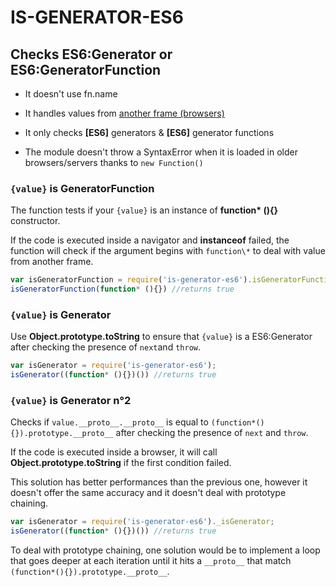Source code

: # IS-GENERATOR-ES6
## Checks ES6:Generator or ES6:GeneratorFunction

 - It doesn't use fn.name
 
 - It handles values from [another frame (browsers)](http://stackoverflow.com/questions/22289727/difference-between-using-array-isarray-and-instanceof-array)
 
 - It only checks **[ES6]** generators & **[ES6]** generator functions
 
 - The module doesn't throw a SyntaxError when it is loaded in older browsers/servers thanks to `new Function()`
 
### `{value}` is GeneratorFunction 

The function tests if your `{value}` is an instance of **function\* (){}** constructor.

If the code is executed inside a navigator and **instanceof** failed, the function will check if the argument begins with `function\*` to deal with value from another frame. 

```js
var isGeneratorFunction = require('is-generator-es6').isGeneratorFunction;
isGeneratorFunction(function* (){}) //returns true
```
### `{value}` is Generator

Use **Object.prototype.toString** to ensure that `{value}` is a ES6:Generator after checking the presence of `next`and `throw`.

```js
var isGenerator = require('is-generator-es6'); 
isGenerator((function* (){})()) //returns true
```

### `{value}` is Generator n&deg;2

Checks if `value.__proto__.__proto__` is equal to `(function*(){}).prototype.__proto__` after checking the presence of `next` and `throw`.

If the code is executed inside a browser, it will call **Object.prototype.toString** if the first condition failed.

This solution has better performances than the previous one, however it doesn't offer the same accuracy and it doesn't deal with prototype chaining.


```js
var isGenerator = require('is-generator-es6')._isGenerator; 
isGenerator((function* (){})()) //returns true
```

To deal with prototype chaining, one solution would be to implement a loop that goes deeper at each iteration until it hits a `__proto__` that match `(function*(){}).prototype.__proto__`.
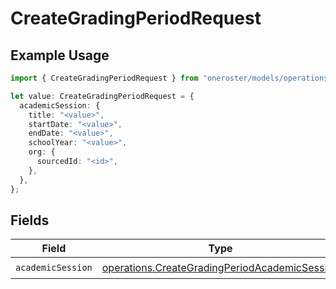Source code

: # CreateGradingPeriodRequest

## Example Usage

```typescript
import { CreateGradingPeriodRequest } from "oneroster/models/operations";

let value: CreateGradingPeriodRequest = {
  academicSession: {
    title: "<value>",
    startDate: "<value>",
    endDate: "<value>",
    schoolYear: "<value>",
    org: {
      sourcedId: "<id>",
    },
  },
};
```

## Fields

| Field                                                                                                          | Type                                                                                                           | Required                                                                                                       | Description                                                                                                    |
| -------------------------------------------------------------------------------------------------------------- | -------------------------------------------------------------------------------------------------------------- | -------------------------------------------------------------------------------------------------------------- | -------------------------------------------------------------------------------------------------------------- |
| `academicSession`                                                                                              | [operations.CreateGradingPeriodAcademicSession](../../models/operations/creategradingperiodacademicsession.md) | :heavy_check_mark:                                                                                             | N/A                                                                                                            |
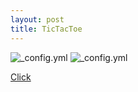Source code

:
 ```yaml
---
layout: post
title: TicTacToe
---
```

![_config.yml](https://lh3.googleusercontent.com/-T531gIw2mwy2kAhXE4D-7Nvvhfh68oeBQzWjR7T7wg4_PHB2n0NE-WmaL4aRTbHEtccKFEOFRJLPxUIosPCA3n3-6LmJs_QL53CaYmes8IbkCyno2uIoQZbuffVx7ww8Ln0dQquHVVoHCf4owa0cLNi7aTOUq7vfZU6dYaUk2W9ZE_uAXW6vugPync3QzMP9oz70nQHgETWQyB6uOy0rAA3kgAW6kt01qOCBWiN_0Z6MrAYLXOQpHRTwyVJCtSIOOTHFQ7vHBN4UEecXP2viX0I6Q9RjB3iQ03yr-uA4JBYHhVtqeMUCsjtRn654YI80_TiCz2fc6Kf2z_s9Xy0FmRtMVFX_mv5cmiNxdUAsAh7gUZnTQ3F-MDPpneOYrqqMgi8LcvfMd30ZPgh6HsRvo14zYdUNRjG8hvihV6cCZzLXpZ6TDE5Tz5ZXeFhFby8xzfHSl9GzJQx29C2cMV_OcL9QQ-3a6a0Lv1Pt8XdNdfG3M-J7bPAy1kASqIf_EUp4OHOHdU5M_lldCa8-OtI7gmVsG93K88D_kWt9CeSVlVYNzzKpNLaNHqWL5qZWACrUMnUzrGtQlnCFP1rFtQy_VrKtFBGcA=w427-h570-no)
![_config.yml](https://lh3.googleusercontent.com/wt8Q1zIbSsIOJTDdmtd6MXF6nYbWd3B4iIXcAPE-doUKlgsMsuLF2xPvemNyk0y5wQ6f3KomcDmznFy_KP10jmmDJv6hEbQPchFTCDZfDt1HOJ9Dc96nc7oBM4NEqtXd3aR8TGtGi0uRPfaAoaTC2KquHqSKWFoDQNV7ulBihxPYOurtrky5dHg8SpS7YoRERVYehNIoJ0lbpdZ6hTVBDUegxDvds2SjhlSkdnLa8a4HJWPl3_m7FoOKHtoKTlKYp8_-awOfrFRkDaWgstq1PYn5pVwkvorlUyvL53w-BXMow0U5UK_NNUrp1ejiIBBPkGrDFtZrxX0n9NMUAeTSCPfXDhmMDirkqfzQjPwIDMa885jKTgYvG_rVNSM32fSTBf94jBkCxM5T_8T4NuTUmji6iXQIkuQEQ9qgwOHsPgWsozxNrr3e4ydAFSoi6WGbsDxUBfDxs2KaGsvJiIgP5-Oa_nbYSEBlDG_eRu28SFcXzfwY_F0A4EDyO_Pbkm7I_1z1XCXmGh4KsQu1LYYFoiT4OU2KLjBo4BwkumR9YmVyomIJtSzzL7GdP7GMFn5Zvq0K2HxWQD4MbXI6iuw2HKsysEDIvg=w426-h548-no)


[Click](/tictac/)
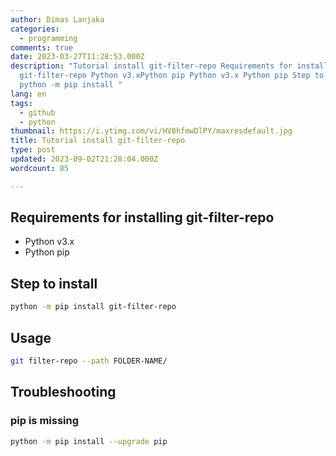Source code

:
 ```yaml
---
author: Dimas Lanjaka
categories:
  - programming
comments: true
date: 2023-03-27T11:28:53.000Z
description: "Tutorial install git-filter-repo Requirements for installing
  git-filter-repo Python v3.xPython pip Python v3.x Python pip Step to install
  python -m pip install "
lang: en
tags:
  - github
  - python
thumbnail: https://i.ytimg.com/vi/HV8hfmwDlPY/maxresdefault.jpg
title: Tutorial install git-filter-repo
type: post
updated: 2023-09-02T21:28:04.000Z
wordcount: 85

---
```


## Requirements for installing git-filter-repo
- Python v3.x
- Python pip

## Step to install
```bash
python -m pip install git-filter-repo
```

## Usage

```bash
git filter-repo --path FOLDER-NAME/
```

## Troubleshooting
### pip is missing
```bash
python -m pip install --upgrade pip
```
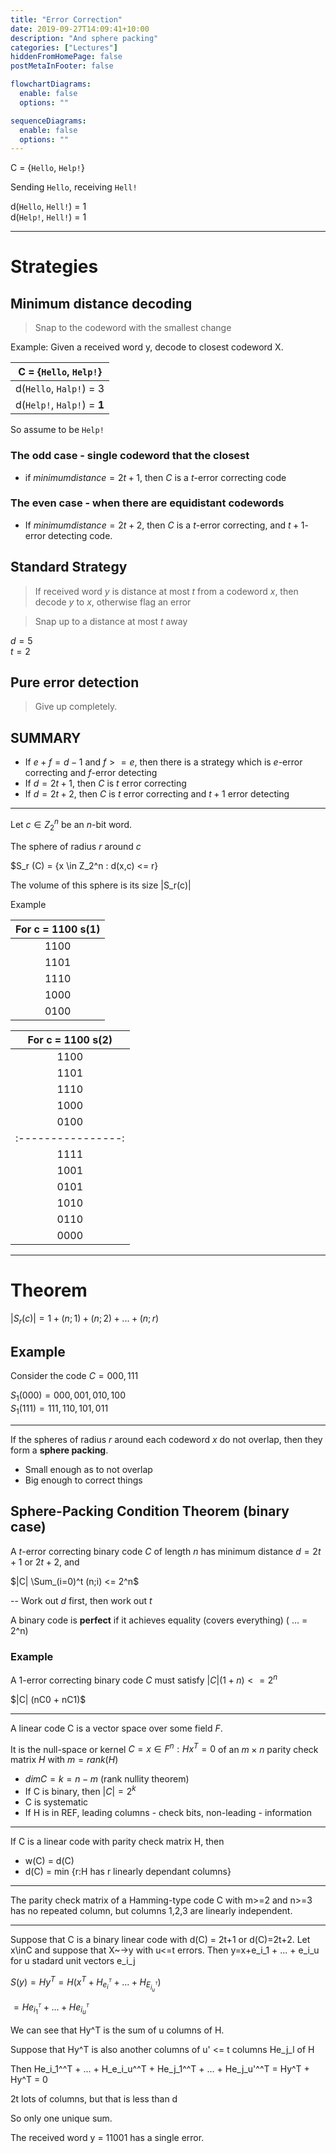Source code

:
 ```yaml
---
title: "Error Correction"
date: 2019-09-27T14:09:41+10:00
description: "And sphere packing"
categories: ["Lectures"]
hiddenFromHomePage: false
postMetaInFooter: false

flowchartDiagrams:
  enable: false
  options: ""

sequenceDiagrams:
  enable: false
  options: ""
---
```


C = {`Hello`, `Help!`}

Sending `Hello`, receiving `Hell!`

d(`Hello`, `Hell!`) = 1  
d(`Help!`, `Hell!`) = 1

---

# Strategies

## Minimum distance decoding

> Snap to the codeword with the smallest change

Example: Given a received word y, decode to closest codeword X.

|   C = {`Hello`, `Help!`}    |
| :-------------------------: |
|   d(`Hello`, `Halp!`) = 3   |
| d(`Help!`, `Halp!`) = **1** |

So assume to be `Help!`

### The odd case - single codeword that the closest

- if $minimum distance = 2t + 1$, then $C$ is a $t$-error correcting code

### The even case - when there are equidistant codewords

- If $minimum distance = 2t + 2$, then $C$ is a $t$-error correcting, and $t + 1$-error detecting code.

## Standard Strategy

> If received word $y$ is distance at most $t$ from a codeword $x$, then decode $y$ to $x$, otherwise flag an error

> Snap up to a distance at most $t$ away

$d = 5$  
$t = 2$

## Pure error detection

> Give up completely.

## SUMMARY

- If $e+f=d-1$ and $f>=e$, then there is a strategy which is $e$-error correcting and $f$-error detecting
- If $d = 2t + 1$, then $C$ is $t$ error correcting
- If $d = 2t + 2$, then $C$ is $t$ error correcting and $t+1$ error detecting

---

Let $c \in Z_2^n$ be an $n$-bit word.

The sphere of radius $r$ around $c$

\$S_r (C) = {x \in Z_2^n : d(x,c) <= r}

The volume of this sphere is its size |S_r(c)|

Example

| For c = 1100 s(1) |
| :---------------: |
|       1100        |
|       1101        |
|       1110        |
|       1000        |
|       0100        |

| For c = 1100 s(2)  |
| :----------------: |
|        1100        |
|        1101        |
|        1110        |
|        1000        |
|        0100        |
| :----------------: |
|        1111        |
|        1001        |
|        0101        |
|        1010        |
|        0110        |
|        0000        |

---

# Theorem

$|S_r (c) | = 1 + (n;1) + (n;2) + ... + (n;r)$

## Example

Consider the code $C = {000, 111}$

$S_1(000) = {000, 001, 010, 100}$  
$S_1(111) = {111, 110, 101, 011}$

---

If the spheres of radius $r$ around each codeword $x$ do not overlap, then they form a **sphere packing**.

- Small enough as to not overlap
- Big enough to correct things

## Sphere-Packing Condition Theorem (binary case)

A $t$-error correcting binary code $C$ of length $n$ has minimum distance $d = 2t + 1$ or $2t + 2$, and

$|C| \Sum_(i=0)^t (n;i) <= 2^n$

-- Work out $d$ first, then work out $t$

A binary code is **perfect** if it achieves equality (covers everything) ( ... = 2^n)

### Example

A $1$-error correcting binary code $C$ must satisfy $|C|(1+n)<=2^n$

\$|C| (nC0 + nC1)\$

---

A linear code C is a vector space over some field $F$.

It is the null-space or kernel $C = {x \in F^n : Hx^T = 0}$
of an $m \times n$ parity check matrix $H$ with $m = rank(H)$

- $dim C = k = n-m$ (rank nullity theorem)
- If C is binary, then $|C| = 2^k$
- C is systematic
- If H is in REF, leading columns - check bits, non-leading - information

---

If C is a linear code with parity check matrix H, then

- w(C) = d(C)
- d(C) = min {r:H has r linearly dependant columns}
  <!--
  If d(C)=1 - then it means that one column is the same as another
  if d(C)=2 then there is a column that is all zeros -->

---

The parity check matrix of a Hamming-type code C with m>=2 and n>=3 has no repeated column, but columns 1,2,3 are linearly independent.

---

Suppose that C is a binary linear code with d(C) = 2t+1 or d(C)=2t+2.
Let x\inC and suppose that X~->y with u<=t errors.
Then y=x+e_i_1 + ... + e_i_u for u stadard unit vectors e_i_j

$S(y) = Hy^T = H(x^T + H_e_i^^T + ... + H_E_i_u^^T)$

$= He_i_1^^T + ... + He_i_u^^T$

We can see that Hy^T is the sum of u columns of H.

Suppose that Hy^T is also another columns of u' <= t columns He_j_l of H

Then He_i_1^^T + ... + H_e_i_u^^T + He_j_1^^T + ... + He_j_u'^^T = Hy^T + Hy^T = 0

2t lots of columns, but that is less than d

So only one unique sum.

The received word y = 11001 has a single error.
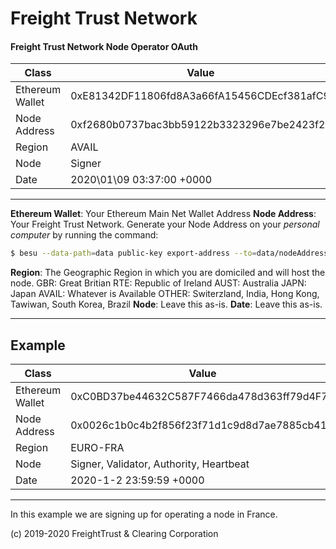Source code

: # Freight Trust Network


 #### Freight Trust Network Node Operator OAuth


| Class           | Value                                                                 |
|-----------------|-----------------------------------------------------------------------|
| Ethereum Wallet | 0xE81342DF11806fd8A3a66fA15456CDEcf381afC9                            |
| Node Address    | 0xf2680b0737bac3bb59122b3323296e7be2423f2e                            |
| Region          | AVAIL                                                                 |
| Node            | Signer                                                                |
| Date            | 2020\01\09 03:37:00 \+0000                                            |
---
**Ethereum Wallet**: Your Ethereum Main Net Wallet Address
**Node Address**: Your Freight Trust Network. Generate your Node Address on your *personal computer* by running the command:
```bash 
$ besu --data-path=data public-key export-address --to=data/nodeAddress
```
**Region**: The Geographic Region in which you are domiciled and will host the node.
GBR: Great Britian
RTE: Republic of Ireland
AUST: Australia 
JAPN: Japan
AVAIL: Whatever is Available
OTHER: Switerzland, India, Hong Kong, Tawiwan, South Korea, Brazil
**Node**: Leave this as-is. 
**Date**: Leave this as-is.

---
## Example
| Class           | Value                                      |
|-----------------|--------------------------------------------|
| Ethereum Wallet | 0xC0BD37be44632C587F7466da478d363ff79d4F7A |
| Node Address    | 0x0026c1b0c4b2f856f23f71d1c9d8d7ae7885cb41 |
| Region          | EURO\-FRA                                  |
| Node            | Signer, Validator, Authority, Heartbeat    |
| Date            | 2020\-1\-2 23:59:59 \+0000                 |
---

In this example we are signing up for operating a node in France.

(c) 2019-2020 FreightTrust & Clearing Corporation
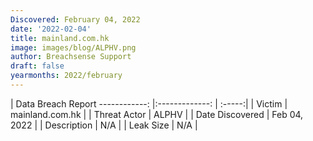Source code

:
 ```yaml
---
Discovered: February 04, 2022
date: '2022-02-04'
title: mainland.com.hk
image: images/blog/ALPHV.png
author: Breachsense Support
draft: false
yearmonths: 2022/february
---
```



| Data Breach Report
------------:   |:-------------:    | :-----:|
| Victim    | mainland.com.hk      | 
| Threat Actor    | ALPHV      | 
| Date Discovered    | Feb 04, 2022      | 
| Description    | N/A      | 
| Leak Size    | N/A      | 

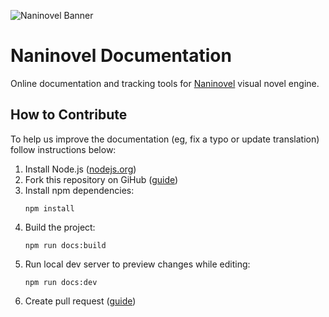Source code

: ![Naninovel Banner](https://i.gyazo.com/4055ab9b307201c3be049835943d4dc4.png)

# Naninovel Documentation

Online documentation and tracking tools for [Naninovel](https://naninovel.com) visual novel engine.

## How to Contribute

To help us improve the documentation (eg, fix a typo or update translation) follow instructions below:

1. Install Node.js ([nodejs.org](https://nodejs.org))
2. Fork this repository on GiHub ([guide](https://docs.github.com/en/get-started/quickstart/fork-a-repo))
3. Install npm dependencies:
    ```$
    npm install
    ```
4. Build the project:
    ```$
    npm run docs:build
    ```
5. Run local dev server to preview changes while editing:
    ```$
    npm run docs:dev
    ```
6. Create pull request ([guide](https://docs.github.com/en/get-started/quickstart/contributing-to-projects#making-a-pull-request))
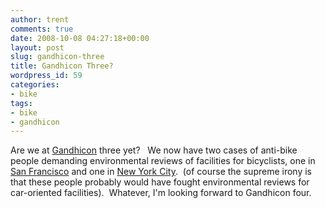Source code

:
 ```yaml
---
author: trent
comments: true
date: 2008-10-08 04:27:18+00:00
layout: post
slug: gandhicon-three
title: Gandhicon Three?
wordpress_id: 59
categories:
- bike
tags:
- bike
- gandhicon
---
```


Are we at [Gandhicon](http://catb.org/jargon/html/G/GandhiCon.html) three yet?   We now have two cases of anti-bike people demanding environmental reviews of facilities for bicyclists, one in [San Francisco](http://www.streetsblog.org/2008/08/26/budnick-v-anderson-on-talk-of-the-nation-this-afternoon/) and one in [New York City](http://www.streetsblog.org/2008/10/02/foes-of-car-free-trial-in-prospect-park-demand-environmental-review/).  (of course the supreme irony is that these people probably would have fought environmental reviews for car-oriented facilities).  Whatever, I'm looking forward to Gandhicon four.
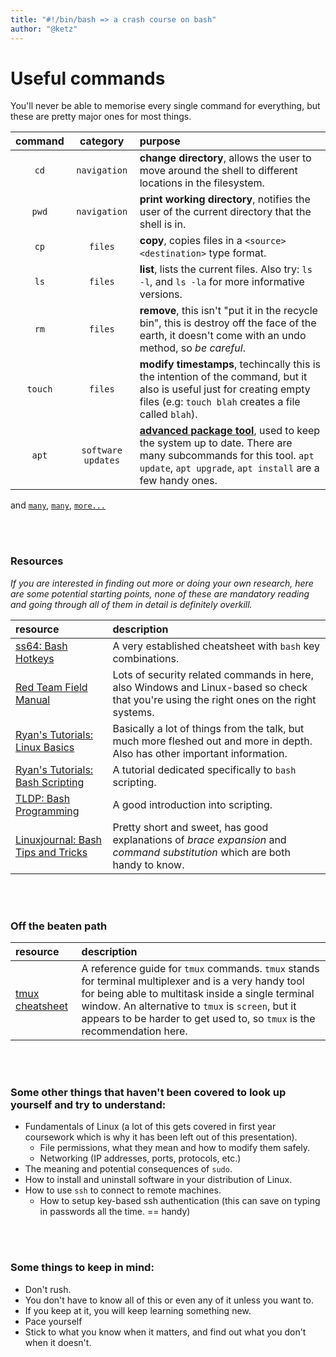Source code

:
 ```yaml
---
title: "#!/bin/bash => a crash course on bash"
author: "@ketz"
---
```


# Useful commands

You'll never be able to memorise every single command for everything, but these are pretty major ones for most things.

| command | category | purpose |
|:-------:|:--------:|:--------|
| `cd` | `navigation` | **change directory**, allows the user to move around the shell to different locations in the filesystem. |
| `pwd` | `navigation` | **print working directory**, notifies the user of the current directory that the shell is in. |
| `cp` | `files` | **copy**, copies files in a `<source>` `<destination>` type format. |
| `ls` | `files` | **list**, lists the current files. Also try: `ls -l`, and `ls -la` for more informative versions. |
| `rm` | `files` | **remove**, this isn't "put it in the recycle bin", this is destroy off the face of the earth, it doesn't come with an undo method, so _be careful_. |
| `touch` | `files` | **modify timestamps**, techincally this is the intention of the command, but it also is useful just for creating empty files (e.g: `touch blah` creates a file called `blah`). |
| `apt` | `software` `updates` | [**advanced package tool**](https://manpages.ubuntu.com/manpages/xenial/en/man8/apt.8.html), used to keep the system up to date. There are many subcommands for this tool. `apt update`, `apt upgrade`, `apt install` are a few handy ones. |

and [`many`](https://www.tecmint.com/51-useful-lesser-known-commands-for-linux-users/), [`many`](https://fossbytes.com/a-z-list-linux-command-line-reference/), [`more...`](https://www.howtoforge.com/linux-commands/)

<br/><br/>

### Resources

_If you are interested in finding out more or doing your own research, here are some potential starting points, none of these are mandatory reading and going through all of them in detail is definitely overkill._

| resource | description |
|:--|:--|
| [ss64: Bash Hotkeys](https://ss64.com/bash/syntax-keyboard.html) | A very established cheatsheet with `bash` key combinations. |
| [Red Team Field Manual](https://doc.lagout.org/rtfm-red-team-field-manual.pdf) | Lots of security related commands in here, also Windows and Linux-based so check that you're using the right ones on the right systems. |
| [Ryan's Tutorials: Linux Basics](https://ryanstutorials.net/linuxtutorial/) | Basically a lot of things from the talk, but much more fleshed out and more in depth. Also has other important information. |
| [Ryan's Tutorials: Bash Scripting](https://ryanstutorials.net/bash-scripting-tutorial/) | A tutorial dedicated specifically to `bash` scripting. |
| [TLDP: Bash Programming](http://tldp.org/HOWTO/Bash-Prog-Intro-HOWTO.html) | A good introduction into scripting. |
| [Linuxjournal: Bash Tips and Tricks](https://www.linuxjournal.com/article/7385) | Pretty short and sweet, has good explanations of _brace expansion_ and _command substitution_ which are both handy to know. |

<br/><br/>

### Off the beaten path

| resource | description |
|:--|:--|
| [tmux cheatsheet](https://tmuxcheatsheet.com/) | A reference guide for `tmux` commands. `tmux` stands for terminal multiplexer and is a very handy tool for being able to multitask inside a single terminal window. An alternative to `tmux` is `screen`, but it appears to be harder to get used to, so `tmux` is the recommendation here.

<br/><br/>

### Some other things that haven't been covered to look up yourself and try to understand:
- Fundamentals of Linux (a lot of this gets covered in first year coursework which is why it has been left out of this presentation).
  - File permissions, what they mean and how to modify them safely.
  - Networking (IP addresses, ports, protocols, etc.)
- The meaning and potential consequences of `sudo`.
- How to install and uninstall software in your distribution of Linux.
- How to use `ssh` to connect to remote machines.
  - How to setup key-based ssh authentication (this can save on typing in passwords all the time. == handy)

<br/><br/>

### Some things to keep in mind:
- Don't rush.
- You don't have to know all of this or even any of it unless you want to.
- If you keep at it, you will keep learning something new.
- Pace yourself
- Stick to what you know when it matters, and find out what you don't when it doesn't.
★ ★ ★ ★ ★ ★ ★
• **Assignment**: Return every line in the records that includes the string "ryanstutorials".

• **Exercise result**:
| [Ryan's Tutorials: Linux Basics](https://ryanstutorials.net/linuxtutorial/) | Basically a lot of things from the talk, but much more fleshed out and more in depth. Also has other important information. |
| [Ryan's Tutorials: Bash Scripting](https://ryanstutorials.net/bash-scripting-tutorial/) | A tutorial dedicated specifically to `bash` scripting. |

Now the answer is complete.